Los Nasi no quisieron deliberar en presencia mía y se retiraron dejándome solo en el salón. Entonces pensé: «Ayer me aborrecían, pero ahora parecen llenarse de orgullo por mi propuesta». Y me impacienté deseando saber cuanto antes en qué iba a quedar todo aquello. Además, llevaba cinco días fuera de mi casa, con la misma ropa sucia, sin apenas dormir y con la preocupación de que mis amigos se inquietaran y empezaran a buscarme poniendo el plan en peligro.

Por eso, cuando don José y su hermano regresaron para comunicarme el fruto de sus reflexiones, sentí un alivio inmenso.

—Vuelve a tu casa —me dijo el duque—. Recogerás los presentes del rey de las Españas. Queremos que nuestra anciana tía escuche por tu boca todo lo que hoy nos has dicho y que tú mismo le entregues el obsequio. Ella está muy enferma y creemos que el Eterno le envía una señal con esta proposición. Han transcurrido muchos años desde que tuvo que ausentarse de Lisboa, su añorada ciudad, y siempre albergó su corazón la esperanza de que los reyes cristianos, sus amigos de entonces, se arrepintieran de no haberla auxiliado cuando sufrió persecuciones y desprecios. No le negaremos el regocijo que se merece después de tantas cuitas ahora que se avecina su final.

—Con respecto a lo demás —añadió Samuel—, ya hablaremos en su momento. Y no temas; no contaremos esto a nadie.

Capítulo 40

Doña Gracia Mendes, a quien todos se referían como La Señora, vivía en un palacio muy próximo al de su sobrino José Nasi. Era un edificio de menor tamaño, antiguo y descuidado, pero dotado de mayor encanto; quizá por las maderas que recubrían las paredes, añejas, teñidas en tono grana, por lo que el lugar era conocido como la Casa Roja.

Acudí allí a la hora que me indicaron los Nasi, los cuales me esperaron al pie de la colina, acompañados por un suntuoso séquito y envueltos en el gran boato que consideraron oportuno para contentar a su anciana tía.

—No se te olvide que, en todo momento, ella debe pensar que vienes como embajador del rey de las Españas —me recordaron nada más producirse el encuentro.

—Haré todo como tenéis previsto —afirmé.

Ya el día antes habían puesto ellos sus condiciones: mi comparecencia ante La Señora debía desenvolverse siguiendo el rito de las antiguas recepciones de la más alta nobleza cortesana. Ella habría de sentirse honrada y halagada por la presencia en su casa de un enviado de Su Majestad Católica. Me pareció que no haría mal a nadie participando en esa representación, y los Nasi estaban encantados con llevarla a efecto. Aunque todos debíamos ser cautelosos para que los sicarios del Gran Turco no llegaran a tener la menor noticia de que un mensajero de su mayor adversario iba a alcanzar su destino en el corazón mismo de sus vastos dominios.

Sólo un escogido grupo de siervos de los Mendes estuvo presente en la sala de recepciones de la Casa Roja. Los que se quedaron fuera jamás sabrían qué misteriosa ceremonia iba a celebrarse adentro.

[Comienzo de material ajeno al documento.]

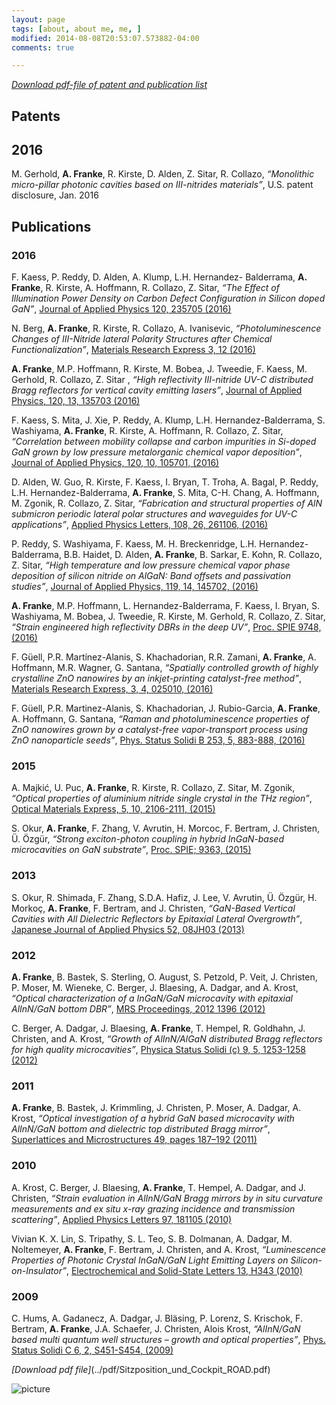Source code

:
 ```yaml
---
layout: page
tags: [about, about me, me, ]
modified: 2014-08-08T20:53:07.573882-04:00
comments: true

---
```

[*Download pdf-file of patent and publication list*](../pdf/AA_publications_Franke_upload_Jan2016.pdf)


## Patents
         
## 2016
M. Gerhold, **A. Franke**, R. Kirste, D. Alden, Z. Sitar, R. Collazo,  *“Monolithic micro-pillar photonic cavities based on III-nitrides materials”*, U.S. patent disclosure, Jan. 2016

## Publications
   
### 2016
F. Kaess, P. Reddy, D. Alden, A. Klump, L.H. Hernandez- Balderrama, **A. Franke**, R. Kirste, A. Hoffmann, R. Collazo, Z. Sitar, *“The Effect of Illumination Power Density on Carbon Defect Configuration in Silicon doped GaN”*, [Journal of Applied Physics 120, 235705 (2016)](http://aip.scitation.org/doi/abs/10.1063/1.4972468)  

N. Berg, **A. Franke**, R. Kirste, R. Collazo, A. Ivanisevic, *“Photoluminescence Changes of III-Nitride lateral Polarity Structures after Chemical Functionalization”*, [Materials Research Express 3, 12 (2016)](http://iopscience.iop.org/article/10.1088/2053-1591/3/12/125906)

**A. Franke**, M.P. Hoffmann, R. Kirste, M. Bobea, J. Tweedie, F. Kaess, M. Gerhold, R. Collazo, Z. Sitar , *“High reflectivity III-nitride UV-C distributed Bragg reflectors for vertical cavity emitting lasers”*, [Journal of Applied Physics, 120, 13, 135703 (2016)](http://aip.scitation.org/doi/abs/10.1063/1.4963831?journalCode=jap)

F. Kaess, S. Mita, J. Xie, P. Reddy, A. Klump, L.H. Hernandez-Balderrama, S. Washiyama, **A. Franke**, R. Kirste, A. Hoffmann, R. Collazo, Z. Sitar, *“Correlation between mobility collapse and carbon impurities in Si-doped GaN grown by low pressure metalorganic chemical vapor deposition”*, [Journal of Applied Physics, 120, 10, 105701, (2016)](http://aip.scitation.org/doi/abs/10.1063/1.4962017?journalCode=jap)

D. Alden, W. Guo, R. Kirste, F. Kaess, I. Bryan, T. Troha, A. Bagal, P. Reddy, L.H. Hernandez-Balderrama, **A. Franke**, S. Mita, C-H. Chang, A. Hoffmann, M. Zgonik, R. Collazo, Z. Sitar, *“Fabrication and structural properties of AlN submicron periodic lateral polar structures and waveguides for UV-C applications”*, [Applied Physics Letters, 108, 26, 261106, (2016)](http://aip.scitation.org/doi/abs/10.1063/1.4955033?journalCode=apl)

P. Reddy, S. Washiyama, F. Kaess, M. H. Breckenridge, L.H. Hernandez-Balderrama, B.B. Haidet, D. Alden, **A. Franke**, B. Sarkar, E. Kohn, R. Collazo, Z. Sitar, *“High temperature and low pressure chemical vapor phase deposition of silicon nitride on AlGaN: Band offsets and passivation studies”*, [Journal of Applied Physics, 119, 14, 145702, (2016)](http://aip.scitation.org/doi/abs/10.1063/1.4945775?journalCode=jap)

**A. Franke**, M.P. Hoffmann, L. Hernandez-Balderrama, F. Kaess, I. Bryan, S. Washiyama, M. Bobea, J. Tweedie, R. Kirste, M. Gerhold, R. Collazo, Z. Sitar, *“Strain engineered high reflectivity DBRs in the deep UV”*, [Proc. SPIE 9748, (2016)](http://proceedings.spiedigitallibrary.org/proceeding.aspx?articleid=2498878)

F. Güell, P.R. Martínez-Alanis, S. Khachadorian, R.R. Zamani, **A. Franke**, A. Hoffmann, M.R. Wagner, G. Santana, *“Spatially controlled growth of highly crystalline ZnO nanowires by an inkjet-printing catalyst-free method”*, [Materials Research Express, 3, 4, 025010, (2016)](http://iopscience.iop.org/article/10.1088/2053-1591/3/2/025010/meta)

F. Güell, P.R. Martinez-Alanis, S. Khachadorian, J. Rubio-Garcia, **A. Franke**, A. Hoffmann, G. Santana, *“Raman and photoluminescence properties of ZnO nanowires grown by a catalyst-free vapor-transport process using ZnO nanoparticle seeds”*, [Phys. Status Solidi B 253, 5, 883-888, (2016)](http://onlinelibrary.wiley.com/doi/10.1002/pssb.201552651/full)

### 2015
A. Majkić, U. Puc, **A. Franke**, R. Kirste, R. Collazo, Z. Sitar, M. Zgonik, *“Optical properties of aluminium nitride single crystal in the THz region”*, [Optical Materials Express, 5, 10, 2106-2111, (2015)](https://www.osapublishing.org/ome/abstract.cfm?uri=ome-5-10-2106)

S. Okur, **A. Franke**, F. Zhang, V. Avrutin, H. Morcoc, F. Bertram, J. Christen, Ü. Özgür, *“Strong exciton-photon coupling in hybrid InGaN-based microcavities on GaN substrate”*, [Proc. SPIE; 9363, (2015)](http://spie.org/Publications/Proceedings/Paper/10.1117/12.2080265)

### 2013
S. Okur, R. Shimada, F. Zhang, S.D.A. Hafiz, J. Lee, V. Avrutin, Ü. Özgür, H. Morkoç, **A. Franke**,
F. Bertram, and J. Christen, *“GaN-Based Vertical Cavities with All Dielectric Reflectors by Epitaxial Lateral Overgrowth”*, [Japanese Journal of Applied Physics 52, 08JH03 (2013)](http://iopscience.iop.org/article/10.7567/JJAP.52.08JH03/meta)

### 2012
**A. Franke**, B. Bastek, S. Sterling, O. August, S. Petzold, P. Veit, J. Christen, P. Moser, M. Wieneke, C. Berger, J. Blaesing, A. Dadgar, and A. Krost, *“Optical characterization of a InGaN/GaN microcavity with epitaxial AlInN/GaN bottom DBR”*, [MRS Proceedings, 2012 1396 (2012)](https://www.cambridge.org/core/journals/mrs-online-proceedings-library-archive/article/div-classtitleoptical-characterization-of-a-ingangan-microcavity-with-epitaxial-alinngan-bottom-dbrdiv/1833B112BDAC0E3C59441DDC80310A91)

C. Berger, A. Dadgar, J. Blaesing, **A. Franke**, T. Hempel, R. Goldhahn, J. Christen, and A. Krost, *“Growth of AlInN/AlGaN distributed Bragg reflectors for high quality microcavities”*, [Physica Status Solidi (c) 9, 5, 1253-1258 (2012)](http://onlinelibrary.wiley.com/doi/10.1002/pssc.201100132/abstract)

### 2011
**A. Franke**, B. Bastek, J. Krimmling, J. Christen, P. Moser, A. Dadgar, A. Krost, *“Optical investigation of a hybrid GaN based microcavity with AlInN/GaN bottom and dielectric top distributed Bragg mirror”*, [Superlattices and Microstructures 49, pages 187–192 (2011)](http://www.sciencedirect.com/science/article/pii/S0749603610000790)

### 2010
A. Krost, C. Berger, J. Blaesing, **A. Franke**, T. Hempel, A. Dadgar, and J. Christen, *“Strain evaluation in AlInN/GaN Bragg mirrors by in situ curvature measurements and ex situ x-ray grazing incidence and transmission scattering”*, [Applied Physics Letters 97, 181105 (2010)](http://aip.scitation.org/doi/abs/10.1063/1.3514241?journalCode=apl)

Vivian K. X. Lin, S. Tripathy, S. L. Teo, S. B. Dolmanan, A. Dadgar, M. Noltemeyer, **A. Franke**, F. Bertram, J. Christen, and A. Krost, *“Luminescence Properties of Photonic Crystal InGaN/GaN Light Emitting Layers on Silicon-on-Insulator”*, [Electrochemical and Solid-State Letters 13, H343 (2010)](http://esl.ecsdl.org/content/13/10/H343.abstract)

### 2009
C. Hums, A. Gadanecz, A. Dadgar, J. Bläsing, P. Lorenz, S. Krischok, F. Bertram, **A. Franke**, J.A. Schaefer, J. Christen, Alois Krost, *“AlInN/GaN based multi quantum well structures – growth and optical properties”*, [Phys. Status Solidi C 6, 2, S451-S454, (2009)](http://onlinelibrary.wiley.com/doi/10.1002/pssc.200880899/abstract)


*[Download pdf file]*(../pdf/Sitzposition_und_Cockpit_ROAD.pdf)

![picture](../images/bio-photo.jpg)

Atravesamos un largo corredor cubierto por tapices que nos condujo a una inmensa estancia profusamente decorada a la manera occidental: cuadros con retratos de nobles caballeros y damas en las paredes, lámparas de cristal, jarrones de porcelana portuguesa y mobiliario a base de ricas maderas talladas. Al fondo, sobre una tarima, doña Gracia permanecía sentada en un ostentoso sillón a modo de trono, rodeada por sus damas de compañía y por un enjambre de pajes engalanados con vistosas libreas. Una larga alfombra de color purpúreo se extendía desde la entrada hasta los pies de La Señora, los cuales descansaban sobre un escabel dorado.

Me detuve a distancia y el duque me indicó:

—Avanza hacia ella. Es corta de vista, pero conserva un fino oído.

Samuel Nasi se adelantó por el lateral y anunció con solemnidad:

—Señora, es el enviado de Su Majestad Católica el rey de las Españas.

Cuando estuve a cinco pasos de ella, me di cuenta de que, a pesar de su edad, era doña Gracia una dama de presencia muy primorosa. Se erguía en su asiento, con la cabeza alzada con dignidad y las manos entrelazadas. Debió de haber sido muy hermosa en su juventud, pues conservaba unos rasgos armoniosos y una figura esbelta y galana. Vestía saya de escote cuadrado, a la flamenca, con cuello de lechuguilla, y se tapaba con mantillo y velo de encaje que le cubría la frente, las orejas y el cuello. Entre las mujeres que le rodeaban, distinguí a las que debían de ser sus hijas y nietas, por sus alhajas y atavíos de mayor valía que los del resto.

Me incliné con mucha reverencia y observé sus calzas y chapines, muy ricos, de sedas y pedrería.

—Álcese vuestra merced y tome asiento —me pidió la anciana con voz quebrada y fatigosa, pero con cortesía.

Un chambelán me puso un sitial y me acomodé frente a ella.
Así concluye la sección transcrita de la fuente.